Kamen was very badly injured. The bobcat had her in its claws and was fishing her through the cage. When we arrived all we saw were feathers, lots of them. Her poor body was a dark pile, limp. I was actually dismayed to pick her up and find her still breathing... I did not want to have her linger, suffer. It was almost midnight, Alex shone a light on her, and he looked away. I wanted to look away, too. Under her wing there was no skin, a tennis ball size membrane was inflated from a puncture wound. It was bloody, translucent. She struggled, to get away, to breath.

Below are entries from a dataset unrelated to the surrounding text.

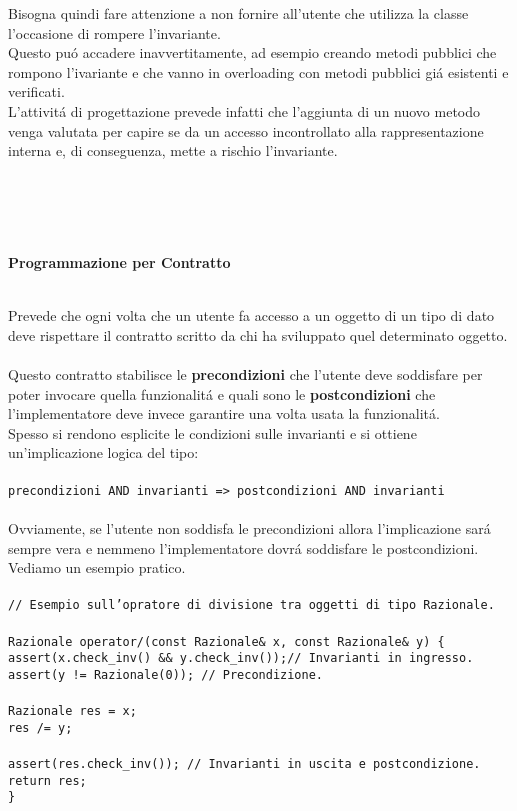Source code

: \documentclass{article}
\newcommand\tab[1][1cm]{\hspace*{#1}}
\begin{document}
Bisogna quindi fare attenzione a non fornire all'utente che utilizza la classe l'occasione di rompere l'invariante.
\\Questo pu\'o accadere inavvertitamente, ad esempio creando metodi pubblici che rompono l'ivariante e che vanno in overloading con metodi pubblici gi\'a esistenti e verificati. \\L'attivit\'a di progettazione prevede infatti che l'aggiunta di un nuovo metodo venga valutata per capire se da un accesso incontrollato alla rappresentazione interna e, di conseguenza, mette a rischio l'invariante.
\\ \\ \\ \\ \\
\begin{large}\textbf{\textcolor{blu}{Programmazione per Contratto}} \\ \\ \end{large}
Prevede che ogni volta che un utente fa accesso a un oggetto di un tipo di dato deve rispettare il contratto scritto da chi ha sviluppato quel determinato oggetto.\\
\\ Questo contratto stabilisce le \textbf{precondizioni} che l'utente deve soddisfare per poter invocare quella funzionalit\'a e quali sono le \textbf{postcondizioni} che l'implementatore deve invece garantire una volta usata la funzionalit\'a. \\ Spesso si rendono esplicite le condizioni sulle invarianti e si ottiene un'implicazione logica del tipo: \\ \\ \texttt{precondizioni AND invarianti => postcondizioni AND invarianti} \\ \\
Ovviamente, se l'utente non soddisfa le precondizioni allora l'implicazione sar\'a sempre vera e nemmeno l'implementatore dovr\'a soddisfare le postcondizioni.\\Vediamo un esempio pratico.\\ \\
\texttt{\textcolor{grigio}{// Esempio sull'opratore di divisione tra oggetti di tipo Razionale.} \\ \\Razionale operator/(const Razionale\& x, const Razionale\& y) \{ \\ \tab assert(x.check\_inv() \&\& y.check\_inv());\textcolor{grigio}{// Invarianti in ingresso.} \\ \tab assert(y != Razionale(0)); \textcolor{grigio}{// Precondizione.}\\ \\ \tab Razionale res = x; \\ \tab res /= y;\\ \\ \tab assert(res.check\_inv()); \textcolor{grigio}{// Invarianti in uscita e postcondizione.} \\ \tab return res; \\ \} }
\end{document}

I should have snapped her neck. Swiftly. Mercifully. I asked Geoff to bring me a sharp knife. I was determined to be a good farmer. But she got away from me. She ran across the yard, hunkered down between the fence and the food bin. And I lost my resolve. I felt like a terrible farmer, because I was not being merciful.

I brought her inside, wrapped in a towel, and held her for two hours. In that time the bobcat returned; even with Geoff and William and Max and Alex armed and patrolling. Even when it ran off, they could hear it in the alley shrubs. Fearless predator. Our other chicas were traumatized and ruffled. Geoff held Kamen, while William and I transferred all the chickens into the garage. We double secured Sanka-bunny, who was deep down in her rabbit warren.

I settled Kamen in the garage too, and felt ashamed. I expected to bury her in the morning.


Seven nights have passed, and here is Kamen, this morning. I call her Robot Chicken. Yes, she is alive. I tell Geoff, watching all those episodes of Grey's Anatomy have really paid off. He reminds me, Kamen is a chicken. And I say, well, maybe it was experience I gained from watching Food Network, which is kind of sick humor, but sick humor is a specialty of mine.


Every night I tucked her in, near the space heater, and said good-night. Every morning I expected I would be burying her. Sometimes being too optimistic feels foolish, naive. Her neck was torn, she had claw marks all over. The injury beneath her wing is still quite gnarly. She is missing a lot of feathers, and her weight has plummeted.

But... as long as she seemed willing to try, I was too, so I went into the Internet in search of remedies. I am sorry... I read too many pages and articles to site all of my sources, but this is what I did:

1. five regular aspirin crushed and added to a gallon of water... Geoff worried about the blood thinning properties of aspirin, but the article said this solution would give her pain relief, and she did not seem to be actively bleeding, which is weird. Her chest puncture went clear through her chest cavity.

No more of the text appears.